The Tsar faced many problems in 1900. These problems were mainly brought on by the economic and social changes occurring worldwide in the 19th century. With industrialisation came the need for change, something which the Tsars had been unwilling to do for years which merely built up the problems. In 1900 these problems were widespread and difficult for the Tsar to deal with. Many of these issues such as the need for agricultural development and an improvement in social conditions were issues which would take a lot of time to improve and would often be expensive. There were however other short term problems which Nicholas II faced, particularly the opposition to the Tsar from political groups. There was growing calls for reform amongst these groups, and Nicholas II would have felt he had to deal with them.
Opposition groups were a problem in 1900 for Tsar Nicholas II. There were 3 main groups of opposition; the liberals, the socialist revolutionaries and the social democrats. The liberals were a non-militant or extremist group who challenged the absolute power of the Tsar, wanting a constitutional monarchy, but perhaps not total democracy.
This was because the liberals were mainly made up of upper and middle classes so would have little interest in the peasants, who were angered by the lack of democracy in Russia. They were influenced by foreign ideas especially European liberal ideas where democratic governments were in place in many countries. They didn’t want the Tsar to be removed, instead they wanted him to surrender some power and run a constitutional monarchy. The main danger of the Liberals was that if reform was granted then this may start the ‘ball of change rolling’ and the people wanting more and more reform and change and the Tsar would find it hard to resist this demand. Also despite their demands not being extreme or too radical when compared to the other opposition groups they opposed the system of Tsarism and the tsar would be averse to granting any change since it went against hundreds of years of tradition.

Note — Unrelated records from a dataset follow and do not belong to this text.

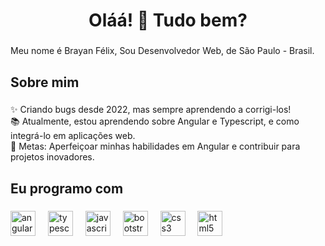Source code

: <h1 align="center">Oláá! 👋 Tudo bem?</h1>

###

<p align="left">Meu nome é Brayan Félix, Sou Desenvolvedor Web, de São Paulo - Brasil.</p>

###

<h2 align="left">Sobre mim</h2>

###

<p align="left">✨ Criando bugs desde 2022, mas sempre aprendendo a corrigi-los!<br>📚 Atualmente, estou aprendendo sobre Angular e Typescript, e como integrá-lo em aplicações web.<br>🎯 Metas: Aperfeiçoar minhas habilidades em Angular e contribuir para projetos inovadores.</p>

###

<h2 align="left">Eu programo com</h2>

###

<div align="left">
  <img src="https://cdn.jsdelivr.net/gh/devicons/devicon/icons/angularjs/angularjs-original.svg" height="40" alt="angularjs logo"  />
  <img width="12" />
  <img src="https://cdn.jsdelivr.net/gh/devicons/devicon/icons/typescript/typescript-original.svg" height="40" alt="typescript logo"  />
  <img width="12" />
  <img src="https://cdn.jsdelivr.net/gh/devicons/devicon/icons/javascript/javascript-original.svg" height="40" alt="javascript logo"  />
  <img width="12" />
  <img src="https://cdn.jsdelivr.net/gh/devicons/devicon/icons/bootstrap/bootstrap-original.svg" height="40" alt="bootstrap logo"  />
  <img width="12" />
  <img src="https://cdn.jsdelivr.net/gh/devicons/devicon/icons/css3/css3-original.svg" height="40" alt="css3 logo"  />
  <img width="12" />
  <img src="https://cdn.jsdelivr.net/gh/devicons/devicon/icons/html5/html5-original.svg" height="40" alt="html5 logo"  />
</div>

###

The socialist revolutionaries were the party with the most potential support since their support base was the peasants. They wanted the removal of the Tsar and for it to be replaced by ‘peasant socialism’. This was the idea that peasants would own the land and work it collectively. For this idea to work the Tsar and Tsarism would need to be completely removed. They were willing to use violence to achieve this aim which made them a danger to the safety of the Tsar. Despite their large potential support they were limited by the fact that the party itself was divided. Also the party had high class intellectual leaders, however the peasants, their support base were very weak as a political force because of their lack of education and their general insignificance in the grand scheme of Russia were a feudal system was in place and peasants were on the bottom rung of this ‘social ladder’.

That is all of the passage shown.